*Excerpts from a dataset*
+ + + + +

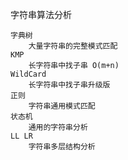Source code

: 字符串算法分析

    字典树
        大量字符串的完整模式匹配
    KMP
        长字符串中找子串 O(m+n)
    WildCard
        长字符串中找子串升级版
    正则
        字符串通用模式匹配
    状态机
        通用的字符串分析
    LL LR
        字符串多层结构分析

+ + + + +

*Exercise details*
Print the data exactly as written, dropping any images it holds.

*Task response*
Source code

: 字符串算法分析

    字典树
        大量字符串的完整模式匹配
    KMP
        长字符串中找子串 O(m+n)
    WildCard
        长字符串中找子串升级版
    正则
        字符串通用模式匹配
    状态机
        通用的字符串分析
    LL LR
        字符串多层结构分析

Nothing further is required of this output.